* [Task to complete] The records below must be written out exactly, with every picture left behind.

-- Material to process follows --

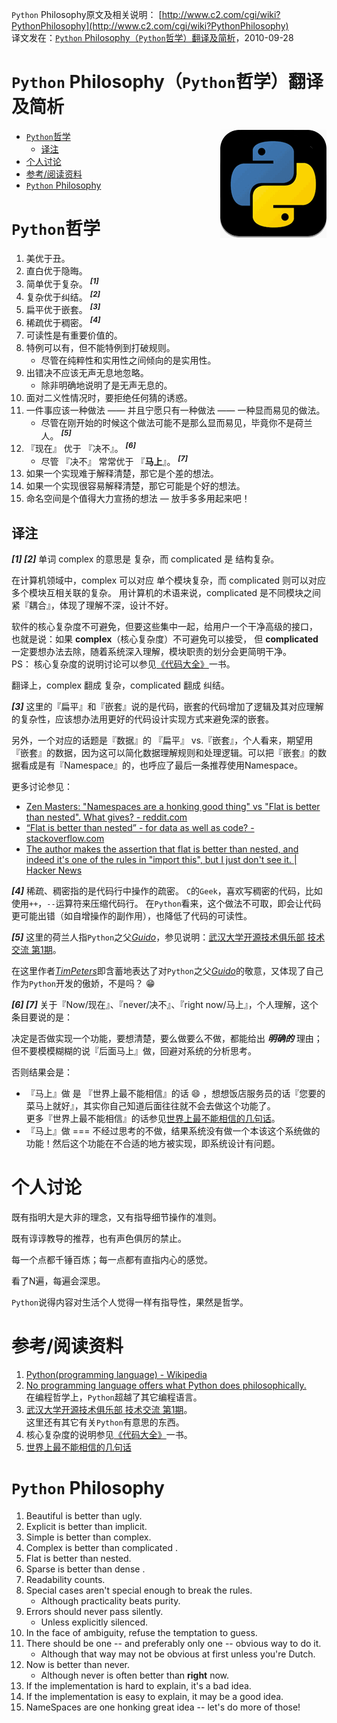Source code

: `Python` Philosophy原文及相关说明： [http://www.c2.com/cgi/wiki?PythonPhilosophy](http://www.c2.com/cgi/wiki?PythonPhilosophy)    
译文发在：[`Python` Philosophy（`Python`哲学）翻译及简析](http://oldratlee.com/147/tech/python/python-philosophy.html)，2010-09-28

# `Python` Philosophy（`Python`哲学）翻译及简析

<img src="py-icon.png" align="right" >

<!-- START doctoc generated TOC please keep comment here to allow auto update -->
<!-- DON'T EDIT THIS SECTION, INSTEAD RE-RUN doctoc TO UPDATE -->


- [`Python`哲学](#python%E5%93%B2%E5%AD%A6)
    - [译注](#%E8%AF%91%E6%B3%A8)
- [个人讨论](#%E4%B8%AA%E4%BA%BA%E8%AE%A8%E8%AE%BA)
- [参考/阅读资料](#%E5%8F%82%E8%80%83%E9%98%85%E8%AF%BB%E8%B5%84%E6%96%99)
- [`Python` Philosophy](#python-philosophy)

<!-- END doctoc generated TOC please keep comment here to allow auto update -->

# `Python`哲学

1. 美优于丑。
1. 直白优于隐晦。
1. 简单优于复杂。 <sup>**_[1]_**</sup>
1. 复杂优于纠结。 <sup>**_[2]_**</sup>
1. 扁平优于嵌套。 <sup>**_[3]_**</sup>
1. 稀疏优于稠密。 <sup>**_[4]_**</sup>
1. 可读性是有重要价值的。
1. 特例可以有，但不能特例到打破规则。
    - 尽管在纯粹性和实用性之间倾向的是实用性。
1. 出错决不应该无声无息地忽略。
    - 除非明确地说明了是无声无息的。
1. 面对二义性情况时，要拒绝任何猜的诱惑。
1. 一件事应该一种做法 —— 并且宁愿只有一种做法 —— 一种显而易见的做法。
    - 尽管在刚开始的时候这个做法可能不是那么显而易见，毕竟你不是荷兰人。 <sup>**_[5]_**</sup>
1.  『现在』 优于 『决不』。 <sup>**_[6]_**</sup>
    - 尽管 『决不』 常常优于 『**马上**』。 <sup>**_[7]_**</sup>
1. 如果一个实现难于解释清楚，那它是个差的想法。
1. 如果一个实现很容易解释清楚，那它可能是个好的想法。
1. 命名空间是个值得大力宣扬的想法 — 放手多多用起来吧！

## 译注

**_[1] [2]_** 单词 complex 的意思是 复杂，而 complicated 是 结构复杂。

在计算机领域中，complex 可以对应 单个模块复杂，而 complicated 则可以对应 多个模块互相关联的复杂。
用计算机的术语来说，complicated 是不同模块之间紧『耦合』，体现了理解不深，设计不好。

软件的核心复杂度不可避免，但要这些集中一起，给用户一个干净高级的接口，
也就是说：如果 **complex**（核心复杂度）不可避免可以接受，
但 **complicated** 一定要想办法去除，随着系统深入理解，模块职责的划分会更简明干净。  
PS： 核心复杂度的说明讨论可以参见[《代码大全》](http://book.douban.com/subject/1477390/)一书。

翻译上，complex 翻成 复杂，complicated 翻成 纠结。

**_[3]_** 这里的『扁平』和『嵌套』说的是代码，嵌套的代码增加了逻辑及其对应理解的复杂性，应该想办法用更好的代码设计实现方式来避免深的嵌套。

另外，一个对应的话题是『数据』的 『扁平』 vs.『嵌套』，个人看来，期望用『嵌套』的数据，因为这可以简化数据理解规则和处理逻辑。可以把『嵌套』的数据看成是有『Namespace』的，也呼应了最后一条推荐使用Namespace。

更多讨论参见：

- [Zen Masters: "Namespaces are a honking good thing" vs "Flat is better than nested". What gives? - reddit.com](https://www.reddit.com/r/Python/comments/xzvxi/zen_masters_namespaces_are_a_honking_good_thing/)
- [“Flat is better than nested” - for data as well as code? - stackoverflow.com](http://stackoverflow.com/questions/4372229/flat-is-better-than-nested-for-data-as-well-as-code)
- [The author makes the assertion that flat is better than nested, and indeed it's one of the rules in "import this", but I just don't see it. | Hacker News](https://news.ycombinator.com/item?id=627858)

**_[4]_** 稀疏、稠密指的是代码行中操作的疏密。
`C`的`Geek`，喜欢写稠密的代码，比如使用`++`，`--`运算符来压缩代码行。
在`Python`看来，这个做法不可取，即会让代码更可能出错（如自增操作的副作用），也降低了代码的可读性。

**_[5]_** 这里的荷兰人指`Python`之父[_Guido_](https://zh.wikipedia.org/wiki/%E5%90%89%E5%A4%9A%C2%B7%E8%8C%83%E7%BD%97%E8%8B%8F%E5%A7%86)，参见说明：[武汉大学开源技术俱乐部 技术交流 第1期](http://qianjigui.iteye.com/blog/266365)。

在这里作者[_TimPeters_](http://www.c2.com/cgi/wiki?TimPeters)即含蓄地表达了对`Python`之父[_Guido_](https://zh.wikipedia.org/wiki/%E5%90%89%E5%A4%9A%C2%B7%E8%8C%83%E7%BD%97%E8%8B%8F%E5%A7%86)的敬意，又体现了自己作为`Python`开发的傲娇，不是吗？ :grin:

**_[6] [7]_** 关于『Now/现在』、『never/决不』、『right now/马上』，个人理解，这个条目要说的是：

决定是否做实现一个功能，要想清楚，要么做要么不做，都能给出 **_明确的_** 理由；但不要模模糊糊的说『后面马上』做，回避对系统的分析思考。

否则结果会是：

- 『马上』做 是 『世界上最不能相信』的话 :smile: ，想想饭店服务员的话『您要的菜马上就好』，其实你自己知道后面往往就不会去做这个功能了。  
    更多『世界上最不能相信』的话参见[世界上最不能相信的几句话](http://blog.renren.com/share/339618932/7590788371)。
- 『马上』做 === 不经过思考的不做，结果系统没有做一个本该这个系统做的功能！然后这个功能在不合适的地方被实现，即系统设计有问题。

# 个人讨论

既有指明大是大非的理念，又有指导细节操作的准则。

既有谆谆教导的推荐，也有声色俱厉的禁止。

每一个点都千锤百炼；每一点都有直指内心的感觉。

看了N遍，每遍会深思。

`Python`说得内容对生活个人觉得一样有指导性，果然是哲学。

# 参考/阅读资料

1. [Python(programming language) - Wikipedia](http://en.wikipedia.org/wiki/Python_%28programming_language%29#Programming_philosophy)
1. [No programming language offers what Python does philosophically.](http://www.indicthreads.com/1062/no-programming-language-offers-what-python-does-philosophically/)  
在编程哲学上，`Python`超越了其它编程语言。
1. [武汉大学开源技术俱乐部 技术交流 第1期](http://qianjigui.iteye.com/blog/266365)。  
这里还有其它有关`Python`有意思的东西。
1. 核心复杂度的说明参见[《代码大全》](http://book.douban.com/subject/1477390/)一书。
1. [世界上最不能相信的几句话](http://blog.renren.com/share/339618932/7590788371)

#  `Python` Philosophy

1. Beautiful is better than ugly.
1. Explicit is better than implicit.
1. Simple is better than complex.
1. Complex is better than complicated .
1. Flat is better than nested.
1. Sparse is better than dense .
1. Readability counts.
1. Special cases aren't special enough to break the rules.
    - Although practicality beats purity.
1. Errors should never pass silently.
    - Unless explicitly silenced.
1. In the face of ambiguity, refuse the temptation to guess.
1. There should be one -- and preferably only one -- obvious way to do it.
    - Although that way may not be obvious at first unless you're Dutch.
1. Now is better than never.
    - Although never is often better than **right** now.
1. If the implementation is hard to explain, it's a bad idea.
1. If the implementation is easy to explain, it may be a good idea.
1. NameSpaces are one honking great idea -- let's do more of those!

-- Material to process concluded --

* [Answer to this exercise]
Source code

: `Python` Philosophy原文及相关说明： [http://www.c2.com/cgi/wiki?PythonPhilosophy](http://www.c2.com/cgi/wiki?PythonPhilosophy)    
译文发在：[`Python` Philosophy（`Python`哲学）翻译及简析](http://oldratlee.com/147/tech/python/python-philosophy.html)，2010-09-28

# `Python` Philosophy（`Python`哲学）翻译及简析

<img src="py-icon.png" align="right" >

<!-- START doctoc generated TOC please keep comment here to allow auto update -->
<!-- DON'T EDIT THIS SECTION, INSTEAD RE-RUN doctoc TO UPDATE -->


- [`Python`哲学](#python%E5%93%B2%E5%AD%A6)
    - [译注](#%E8%AF%91%E6%B3%A8)
- [个人讨论](#%E4%B8%AA%E4%BA%BA%E8%AE%A8%E8%AE%BA)
- [参考/阅读资料](#%E5%8F%82%E8%80%83%E9%98%85%E8%AF%BB%E8%B5%84%E6%96%99)
- [`Python` Philosophy](#python-philosophy)

<!-- END doctoc generated TOC please keep comment here to allow auto update -->

# `Python`哲学

1. 美优于丑。
1. 直白优于隐晦。
1. 简单优于复杂。 <sup>**_[1]_**</sup>
1. 复杂优于纠结。 <sup>**_[2]_**</sup>
1. 扁平优于嵌套。 <sup>**_[3]_**</sup>
1. 稀疏优于稠密。 <sup>**_[4]_**</sup>
1. 可读性是有重要价值的。
1. 特例可以有，但不能特例到打破规则。
    - 尽管在纯粹性和实用性之间倾向的是实用性。
1. 出错决不应该无声无息地忽略。
    - 除非明确地说明了是无声无息的。
1. 面对二义性情况时，要拒绝任何猜的诱惑。
1. 一件事应该一种做法 —— 并且宁愿只有一种做法 —— 一种显而易见的做法。
    - 尽管在刚开始的时候这个做法可能不是那么显而易见，毕竟你不是荷兰人。 <sup>**_[5]_**</sup>
1.  『现在』 优于 『决不』。 <sup>**_[6]_**</sup>
    - 尽管 『决不』 常常优于 『**马上**』。 <sup>**_[7]_**</sup>
1. 如果一个实现难于解释清楚，那它是个差的想法。
1. 如果一个实现很容易解释清楚，那它可能是个好的想法。
1. 命名空间是个值得大力宣扬的想法 — 放手多多用起来吧！

## 译注

**_[1] [2]_** 单词 complex 的意思是 复杂，而 complicated 是 结构复杂。

在计算机领域中，complex 可以对应 单个模块复杂，而 complicated 则可以对应 多个模块互相关联的复杂。
用计算机的术语来说，complicated 是不同模块之间紧『耦合』，体现了理解不深，设计不好。

软件的核心复杂度不可避免，但要这些集中一起，给用户一个干净高级的接口，
也就是说：如果 **complex**（核心复杂度）不可避免可以接受，
但 **complicated** 一定要想办法去除，随着系统深入理解，模块职责的划分会更简明干净。  
PS： 核心复杂度的说明讨论可以参见[《代码大全》](http://book.douban.com/subject/1477390/)一书。

翻译上，complex 翻成 复杂，complicated 翻成 纠结。

**_[3]_** 这里的『扁平』和『嵌套』说的是代码，嵌套的代码增加了逻辑及其对应理解的复杂性，应该想办法用更好的代码设计实现方式来避免深的嵌套。

另外，一个对应的话题是『数据』的 『扁平』 vs.『嵌套』，个人看来，期望用『嵌套』的数据，因为这可以简化数据理解规则和处理逻辑。可以把『嵌套』的数据看成是有『Namespace』的，也呼应了最后一条推荐使用Namespace。

更多讨论参见：

- [Zen Masters: "Namespaces are a honking good thing" vs "Flat is better than nested". What gives? - reddit.com](https://www.reddit.com/r/Python/comments/xzvxi/zen_masters_namespaces_are_a_honking_good_thing/)
- [“Flat is better than nested” - for data as well as code? - stackoverflow.com](http://stackoverflow.com/questions/4372229/flat-is-better-than-nested-for-data-as-well-as-code)
- [The author makes the assertion that flat is better than nested, and indeed it's one of the rules in "import this", but I just don't see it. | Hacker News](https://news.ycombinator.com/item?id=627858)

**_[4]_** 稀疏、稠密指的是代码行中操作的疏密。
`C`的`Geek`，喜欢写稠密的代码，比如使用`++`，`--`运算符来压缩代码行。
在`Python`看来，这个做法不可取，即会让代码更可能出错（如自增操作的副作用），也降低了代码的可读性。

**_[5]_** 这里的荷兰人指`Python`之父[_Guido_](https://zh.wikipedia.org/wiki/%E5%90%89%E5%A4%9A%C2%B7%E8%8C%83%E7%BD%97%E8%8B%8F%E5%A7%86)，参见说明：[武汉大学开源技术俱乐部 技术交流 第1期](http://qianjigui.iteye.com/blog/266365)。

在这里作者[_TimPeters_](http://www.c2.com/cgi/wiki?TimPeters)即含蓄地表达了对`Python`之父[_Guido_](https://zh.wikipedia.org/wiki/%E5%90%89%E5%A4%9A%C2%B7%E8%8C%83%E7%BD%97%E8%8B%8F%E5%A7%86)的敬意，又体现了自己作为`Python`开发的傲娇，不是吗？ :grin:

**_[6] [7]_** 关于『Now/现在』、『never/决不』、『right now/马上』，个人理解，这个条目要说的是：

决定是否做实现一个功能，要想清楚，要么做要么不做，都能给出 **_明确的_** 理由；但不要模模糊糊的说『后面马上』做，回避对系统的分析思考。

否则结果会是：

- 『马上』做 是 『世界上最不能相信』的话 :smile: ，想想饭店服务员的话『您要的菜马上就好』，其实你自己知道后面往往就不会去做这个功能了。  
    更多『世界上最不能相信』的话参见[世界上最不能相信的几句话](http://blog.renren.com/share/339618932/7590788371)。
- 『马上』做 === 不经过思考的不做，结果系统没有做一个本该这个系统做的功能！然后这个功能在不合适的地方被实现，即系统设计有问题。

# 个人讨论

既有指明大是大非的理念，又有指导细节操作的准则。

既有谆谆教导的推荐，也有声色俱厉的禁止。

每一个点都千锤百炼；每一点都有直指内心的感觉。

看了N遍，每遍会深思。

`Python`说得内容对生活个人觉得一样有指导性，果然是哲学。

# 参考/阅读资料

1. [Python(programming language) - Wikipedia](http://en.wikipedia.org/wiki/Python_%28programming_language%29#Programming_philosophy)
1. [No programming language offers what Python does philosophically.](http://www.indicthreads.com/1062/no-programming-language-offers-what-python-does-philosophically/)  
在编程哲学上，`Python`超越了其它编程语言。
1. [武汉大学开源技术俱乐部 技术交流 第1期](http://qianjigui.iteye.com/blog/266365)。  
这里还有其它有关`Python`有意思的东西。
1. 核心复杂度的说明参见[《代码大全》](http://book.douban.com/subject/1477390/)一书。
1. [世界上最不能相信的几句话](http://blog.renren.com/share/339618932/7590788371)

#  `Python` Philosophy

1. Beautiful is better than ugly.
1. Explicit is better than implicit.
1. Simple is better than complex.
1. Complex is better than complicated .
1. Flat is better than nested.
1. Sparse is better than dense .
1. Readability counts.
1. Special cases aren't special enough to break the rules.
    - Although practicality beats purity.
1. Errors should never pass silently.
    - Unless explicitly silenced.
1. In the face of ambiguity, refuse the temptation to guess.
1. There should be one -- and preferably only one -- obvious way to do it.
    - Although that way may not be obvious at first unless you're Dutch.
1. Now is better than never.
    - Although never is often better than **right** now.
1. If the implementation is hard to explain, it's a bad idea.
1. If the implementation is easy to explain, it may be a good idea.
1. NameSpaces are one honking great idea -- let's do more of those!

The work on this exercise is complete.